CustomGPT2LMHeadModel(
  (transformer): GPT2Model(
    (wte): Embedding(50257, 1024)
    (wpe): Embedding(1024, 1024)
    (drop): Dropout(p=0.1, inplace=False)
    (h): ModuleList(
      (0): GPT2Block(
        (ln_1): LayerNorm((1024,), eps=1e-05, elementwise_affine=True)
        (attn): GPT2Attention(
          (c_attn): Conv1D()
          (c_proj): Conv1D()
          (attn_dropout): Dropout(p=0.1, inplace=False)
          (resid_dropout): Dropout(p=0.1, inplace=False)
        )
        (ln_2): LayerNorm((1024,), eps=1e-05, elementwise_affine=True)
        (mlp): GPT2MLP(
          (c_fc): Conv1D()
          (c_proj): Conv1D()
          (dropout): Dropout(p=0.1, inplace=False)
        )
      )
      (1): GPT2Block(
        (ln_1): LayerNorm((1024,), eps=1e-05, elementwise_affine=True)
        (attn): GPT2Attention(
          (c_attn): Conv1D()
          (c_proj): Conv1D()
          (attn_dropout): Dropout(p=0.1, inplace=False)
          (resid_dropout): Dropout(p=0.1, inplace=False)
        )
        (ln_2): LayerNorm((1024,), eps=1e-05, elementwise_affine=True)
        (mlp): GPT2MLP(
          (c_fc): Conv1D()
          (c_proj): Conv1D()
          (dropout): Dropout(p=0.1, inplace=False)
        )
      )
    )
    (ln_f): LayerNorm((1024,), eps=1e-05, elementwise_affine=True)
  )
  (lm_head): Linear(in_features=1024, out_features=50257, bias=False)
)

During the training, after every 0.2 epochs, I attempt to save the model by calling model_engine.save_checkpoint(savedir) on all ranks - which is exactly what the DeepSpeed documentation tells users to do.
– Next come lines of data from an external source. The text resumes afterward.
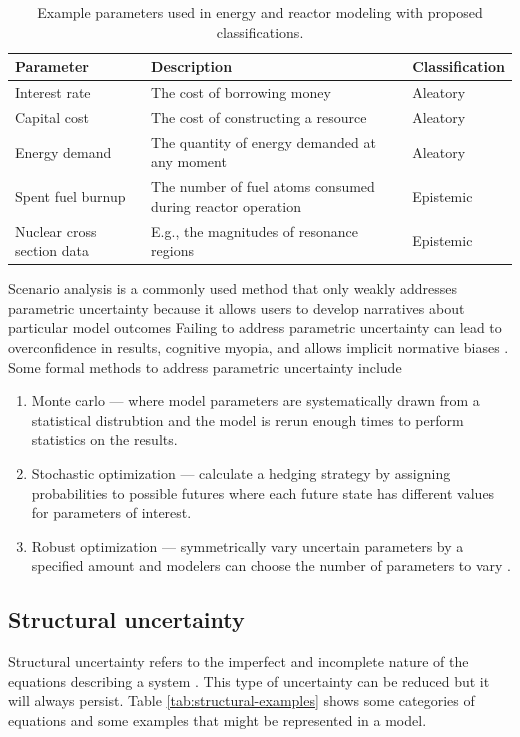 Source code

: \begin{table}[ht!]
    \centering
    \caption{Example parameters used in energy and reactor modeling with proposed classifications.}
    \label{tab:param-examples}
    \begin{tabular}{lll} 
        \toprule
        Parameter&Description&Classification\\
        \midrule
        Interest rate&The cost of borrowing money&Aleatory\\
        Capital cost&The cost of constructing a resource&Aleatory\\
        Energy demand&The quantity of energy demanded at any moment&Aleatory\\
        Spent fuel burnup&The number of fuel atoms consumed during reactor
        operation&Epistemic\\
        Nuclear cross section data& E.g., the magnitudes of resonance
        regions&Epistemic\\
        \bottomrule
    \end{tabular}
\end{table}

Scenario analysis is a commonly used method that only weakly addresses
parametric uncertainty because it allows users to develop narratives about
particular model outcomes \cite{decarolis_using_2011} Failing to address
parametric uncertainty can lead to overconfidence in results, cognitive myopia,
and allows implicit normative biases \cite{yue_review_2018}. Some formal methods
to address parametric uncertainty include \cite{yue_review_2018}
\begin{enumerate}
    \item Monte carlo --- where model parameters are systematically drawn from a
    statistical distrubtion and the model is rerun enough times to perform
    statistics on the results.
    \item Stochastic optimization --- calculate a hedging strategy by assigning
    probabilities to possible futures where each future state has different
    values for parameters of interest.
    \item Robust optimization --- symmetrically vary uncertain parameters by a
    specified amount and modelers can choose the number of parameters to vary
    \cite{bertsimas_theory_2011,yue_review_2018}.
\end{enumerate}

\subsection{Structural uncertainty}
Structural uncertainty refers to the imperfect and incomplete nature of the
equations describing a system \cite{decarolis_using_2011}. This type of
uncertainty can be reduced but it will always persist. Table
\ref{tab:structural-examples} shows some categories of equations and some
examples that might be represented in a model.

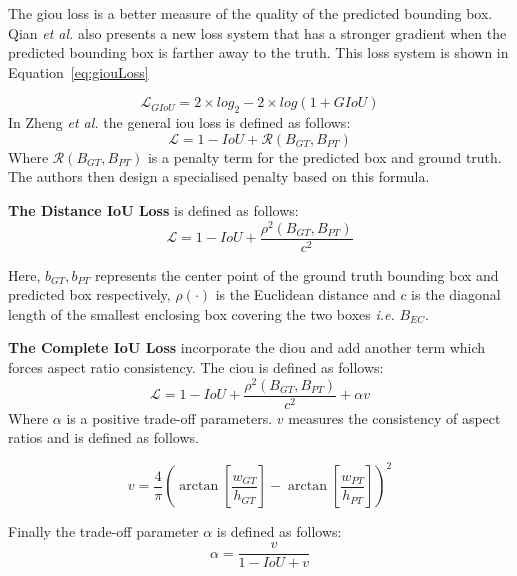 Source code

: The \gls{giou} loss is a better measure of the quality of the predicted bounding box. Qian \textit{et al.} also presents a new loss system that has a stronger gradient when the predicted bounding box is farther away to the truth. This loss system is shown in Equation~\ref{eq:giouLoss}

\begin{equation}\label{eq:giouLoss}
	\mathcal{L}_{GIoU} = 2 \times log_2 - 2 \times log(1 + GIoU)
\end{equation}
In Zheng \textit{et al.}\cite{diou} the general \gls{iou} loss is defined as follows:
\begin{equation}
	\mathcal{L} = 1 - IoU + \mathcal{R}(B_{GT}, B_{PT})
\end{equation}
Where  $\mathcal{R}(B_{GT}, B_{PT})$ is a penalty term for the predicted box and ground truth. The authors then design a specialised penalty based on this formula.

\textbf{The Distance IoU Loss} is defined as follows:
\begin{equation}
	\mathcal{L} = 1 - IoU + \frac {\rho^2(B_{GT}, B_{PT})}{c^2}
	\label{eq:diouLoss}
\end{equation}

Here, $b_{GT}, b_{PT}$ represents the center point of the ground truth bounding box and predicted box respectively, $\rho(\cdot)$ is the Euclidean distance and $c$ is the diagonal length of the smallest enclosing box covering the two boxes \textit{i.e.} $B_{EC}$.

\textbf{The Complete IoU Loss} incorporate the \gls{diou} and add another term which forces aspect ratio consistency. The \gls{ciou} is defined as follows:
\begin{equation}
	\mathcal{L} = 1 - IoU + \frac {\rho^2(B_{GT}, B_{PT})}{c^2} + \alpha v 
	\label{eq:ciouLoss}
\end{equation}
Where $\alpha$ is a positive trade-off parameters. $v$ measures the consistency of aspect ratios and is defined as follows.

\begin{equation}
	v = \frac{4}{\pi}(\arctan[\frac{w_{GT}}{h_{GT}}] -    \arctan[\frac{w_{PT}}{h_{PT}}])^2
	\label{eq:AspectRatio}
\end{equation}

Finally the trade-off parameter $\alpha$ is defined as follows:
\begin{equation}
	\alpha = \frac{v}{1 - IoU + v}
\end{equation}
The generated checkpoint looks something like this:

├── global_step12
│   ├── mp_rank_00_model_states.pt
│   ├── zero_pp_rank_0_mp_rank_00_optim_states.pt
│   ├── zero_pp_rank_1_mp_rank_00_optim_states.pt
│   ├── zero_pp_rank_2_mp_rank_00_optim_states.pt
│   └── zero_pp_rank_3_mp_rank_00_optim_states.pt
├── latest
└── zero_to_fp32.py

After the training is done, I try running:

python zero_to_fp32.py . pytorch_model.bin

Next, when I try loading this checkpoint in Torch, the weights for the lm_head layer are not there:

>>> import torch
>>> state_dict = torch.load("pytorch_model.bin")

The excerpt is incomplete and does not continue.